Por: Patrícia Calado
A candidata à Presidência da República, Maria de Belém, comprometeu-se esta quarta-feira, no comício em Castelo Branco no Nercab, a combater as assimetrias sentidas em Portugal relativamente ao litoral e interior.
A candidata à Presidência da República, Maria de Belém, comprometeu-se esta quarta-feira, no comício em Castelo Branco no Nercab, a combater as assimetrias sentidas em Portugal relativamente ao litoral e interior.
“Comprometo-me a combater as assimetrias e coesão social. Este distrito tem potencialidades, serei representante dos vossos interesses. Sou uma mulher de honra e cumpro sempre com a minha palavra”, assegurou.
Maria de Belém, que contou com uma receção calorosa por parte dos albicastrenses, garantiu que a decisão de se candidatar à Presidência da República não foi tomada de ânimo leve, tendo feito “uma profunda reflexão”.
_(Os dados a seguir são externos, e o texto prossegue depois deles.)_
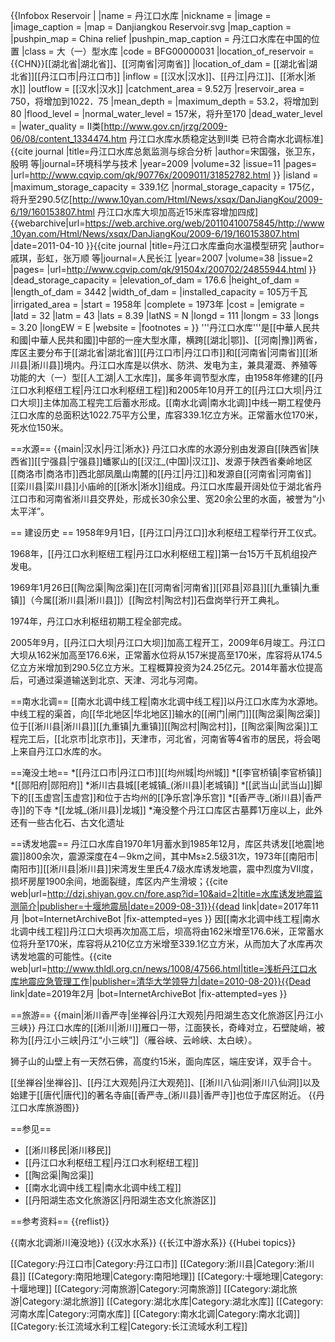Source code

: {{Infobox Reservoir | 
|name                     = 丹江口水库
|nickname                 = 
|image                    = 
|image_caption            = 
|map                      = Danjiangkou Reservoir.svg
|map_caption              = 
|pushpin_map              = China relief
|pushpin_map_caption      = 丹江口水库在中国的位置
|class                    = 大（一）型水库
|code                     = BFG00000031
|location_of_reservoir    = {{CHN}}[[湖北省|湖北省]]、[[河南省|河南省]]
|location_of_dam          = [[湖北省|湖北省]][[丹江口市|丹江口市]]
|inflow                   = [[汉水|汉水]]、[[丹江|丹江]]、[[淅水|淅水]]
|outflow                  = [[汉水|汉水]]
|catchment_area           = 9.52万
|reservoir_area           = 750，将增加到1022．75
|mean_depth               = 
|maximum_depth            = 53.2，将增加到80
|flood_level              = 
|normal_water_level       = 157米，将升至170
|dead_water_level         = 
|water_quality            = Ⅱ类<ref>[http://www.gov.cn/jrzg/2009-06/08/content_1334474.htm 丹江口水库水质稳定达到Ⅱ类 已符合南水北调标准]</ref><ref>{{cite journal |title=丹江口水库总氮监测与综合分析 |author=宋国强，张卫东，殷明 等|journal=环境科学与技术 |year=2009 |volume=32 |issue=11 |pages= |url=http://www.cqvip.com/qk/90776x/2009011/31852782.html }}</ref>
|island                   = 
|maximum_storage_capacity = 339.1亿
|normal_storage_capacity  = 175亿，将升至290.5亿<ref name="丹江口水库大坝加高">[http://www.10yan.com/Html/News/xsqx/DanJiangKou/2009-6/19/160153807.html 丹江口水库大坝加高近15米库容增加四成] {{webarchive|url=https://web.archive.org/web/20110410075845/http://www.10yan.com/Html/News/xsqx/DanJiangKou/2009-6/19/160153807.html |date=2011-04-10 }}</ref><ref>{{cite journal |title=丹江口水库垂向水温模型研究 |author=戚琪，彭虹，张万顺 等|journal=人民长江 |year=2007 |volume=38 |issue=2 |pages= |url=http://www.cqvip.com/qk/91504x/200702/24855944.html }}</ref>
|dead_storage_capacity    = 
|elevation_of_dam         = 176.6
|height_of_dam            = 
|length_of_dam            = 3442
|width_of_dam             = 
|installed_capacity       = 105万千瓦
|irrigated_area           = 
|start                    = 1958年
|complete                 = 1973年
|cost                     = 
|emigrate                 = 
|latd              = 32
|latm              = 43
|lats              = 8.39
|latNS             = N
|longd             = 111
|longm             = 33
|longs             = 3.20
|longEW            = E
|website           = 
|footnotes         = 
}}
'''丹江口水库'''是[[中華人民共和國|中華人民共和國]]中部的一座大型水庫，横跨[[湖北|鄂]]、[[河南|豫]]两省，库区主要分布于[[湖北省|湖北省]][[丹江口市|丹江口市]]和[[河南省|河南省]][[淅川县|淅川县]]境内。丹江口水库是以供水、防洪、发电为主，兼具灌溉、养殖等功能的大（一）型[[人工湖|人工水库]]，属多年调节型水库，由1958年修建的[[丹江口水利枢纽工程|丹江口水利枢纽工程]]和2005年10月开工的[[丹江口大坝|丹江口大坝]]主体加高工程完工后蓄水形成。[[南水北调|南水北调]]中线一期工程使丹江口水库的总面积达1022.75平方公里，库容339.1亿立方米。正常蓄水位170米，死水位150米。

==水源==
{{main|汉水|丹江|淅水}}
丹江口水库的水源分别由发源自[[陕西省|陕西省]][[宁强县|宁强县]]蟠冢山的[[汉江_(中国)|汉江]]、发源于陕西省秦岭地区[[商洛市|商洛市]]西北部凤凰山南麓的[[丹江|丹江]]和发源自[[河南省|河南省]][[栾川县|栾川县]]小庙岭的[[淅水|淅水]]组成。丹江口水库最开阔处位于湖北省丹江口市和河南省淅川县交界处，形成长30余公里、宽20余公里的水面，被誉为“小太平洋”。

== 建设历史 ==
1958年9月1日，[[丹江口|丹江口]]水利枢纽工程举行开工仪式。

1968年，[[丹江口水利枢纽工程|丹江口水利枢纽工程]]第一台15万千瓦机组投产发电。

1969年1月26日[[陶岔渠|陶岔渠]]在[[河南省|河南省]][[邓县|邓县]][[九重镇|九重镇]]（今属[[淅川县|淅川县]]）[[陶岔村|陶岔村]]石盘岗举行开工典礼。

1974年，丹江口水利枢纽初期工程全部完成。

2005年9月，[[丹江口大坝|丹江口大坝]]加高工程开工，2009年6月竣工。丹江口大坝从162米加高至176.6米，正常蓄水位将从157米提高至170米，库容将从174.5亿立方米增加到290.5亿立方米。工程概算投资为24.25亿元。2014年蓄水位提高后，可通过渠道输送到北京、天津、河北与河南。<ref name="丹江口水库大坝加高"/>

==南水北调==
[[南水北调中线工程|南水北调中线工程]]以丹江口水库为水源地。中线工程的渠首，向[[华北地区|华北地区]]输水的[[闸门|闸门]][[陶岔渠|陶岔渠]]位于[[淅川县|淅川县]][[九重镇|九重镇]][[陶岔村|陶岔村]]，[[陶岔渠|陶岔渠]]工程完工后，[[北京市|北京市]]，天津市，河北省，河南省等4省市的居民，将会喝上来自丹江口水库的水。

==淹没土地==
*[[丹江口市|丹江口市]][[均州城|均州城]]
*[[李官桥镇|李官桥镇]]
*[[郧阳府|郧阳府]]
*淅川古县城[[老城镇_(淅川县)|老城镇]]
*[[武当山|武当山]]脚下的[[玉虚宫|玉虚宫]]和位于古均州的[[净乐宫|净乐宫]]
*[[香严寺_(淅川县)|香严寺]]的下寺
*[[龙城_(淅川县)|龙城]]
*淹没整个丹江口库区古墓葬1万座以上，此外还有一些古化石、古文化遗址

==诱发地震==
丹江口水库自1970年1月蓄水到1985年12月，库区共诱发[[地震|地震]]800余次，震源深度在4－9km之间，其中Ms≥2.5级31次，1973年[[南阳市|南阳市]][[淅川县|淅川县]]宋湾发生里氏4.7级水库诱发地震，震中烈度为Ⅶ度，损坏房屋1900余间，地面裂缝，库区内产生滑坡；<ref>{{cite web|url=http://dzj.shiyan.gov.cn/fore.asp?id=10&aid=2|title=水库诱发地震监测简介|publisher=十堰地震局|date=2009-08-31}}{{dead link|date=2017年11月 |bot=InternetArchiveBot |fix-attempted=yes }}</ref> 因[[南水北调中线工程|南水北调中线工程]]丹江口大坝再次加高工后，坝高将由162米增至176.6米，正常蓄水位将升至170米，库容将从210亿立方米增至339.1亿立方米，从而加大了水库再次诱发地震的可能性。<ref>{{cite web|url=http://www.thldl.org.cn/news/1008/47566.html|title=浅析丹江口水库地震应急管理工作|publisher=清华大学领导力|date=2010-08-20}}{{Dead link|date=2019年2月 |bot=InternetArchiveBot |fix-attempted=yes }}</ref>

==旅游==
{{main|淅川香严寺|坐禅谷|丹江大观苑|丹阳湖生态文化旅游区|丹江小三峡}}
丹江口水库的[[淅川|淅川]]雁口一带，江面狭长，奇峰对立，石壁陡峭，被称为[[丹江小三峡|丹江“小三峡”]]（雁谷峡、云岭峡、太白峡）。

狮子山的山壁上有一天然石佛，高度约15米，面向库区，端庄安详，双手合十。

[[坐禅谷|坐禅谷]]、[[丹江大观苑|丹江大观苑]]、[[淅川八仙洞|淅川八仙洞]]以及始建于[[唐代|唐代]]的著名寺庙[[香严寺_(淅川县)|香严寺]]也位于库区附近。
{{丹江口水库旅游图}}

==参见==
* [[淅川移民|淅川移民]]
* [[丹江口水利枢纽工程|丹江口水利枢纽工程]]
* [[陶岔渠|陶岔渠]]
* [[南水北调中线工程|南水北调中线工程]]
* [[丹阳湖生态文化旅游区|丹阳湖生态文化旅游区]]

==参考资料==
{{reflist}}

{{南水北调淅川淹没地}}
{{汉水水系}}
{{长江中游水系}}
{{Hubei topics}}

[[Category:丹江口市|Category:丹江口市]]
[[Category:淅川县|Category:淅川县]]
[[Category:南阳地理|Category:南阳地理]]
[[Category:十堰地理|Category:十堰地理]]
[[Category:河南旅游|Category:河南旅游]]
[[Category:湖北旅游|Category:湖北旅游]]
[[Category:湖北水库|Category:湖北水库]]
[[Category:河南水库|Category:河南水库]]
[[Category:南水北调|Category:南水北调]]
[[Category:长江流域水利工程|Category:长江流域水利工程]]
“Senti um enorme impulso e considerei que deveria contribuir para a melhoria das condições de vida dos portugueses e do meu país”, justificou.
Numa altura em que Portugal vive uma instabilidade política, a candidata criticou Aníbal Cavaco Silva por ainda não ter tomado nenhuma decisão relativamente ao Governo e Primeiro-Ministro que devem tomar posse. Para Maria de Belém, este é um momento em que o papel de um Presidente da República é crucial para a resolução desta instabilidade política.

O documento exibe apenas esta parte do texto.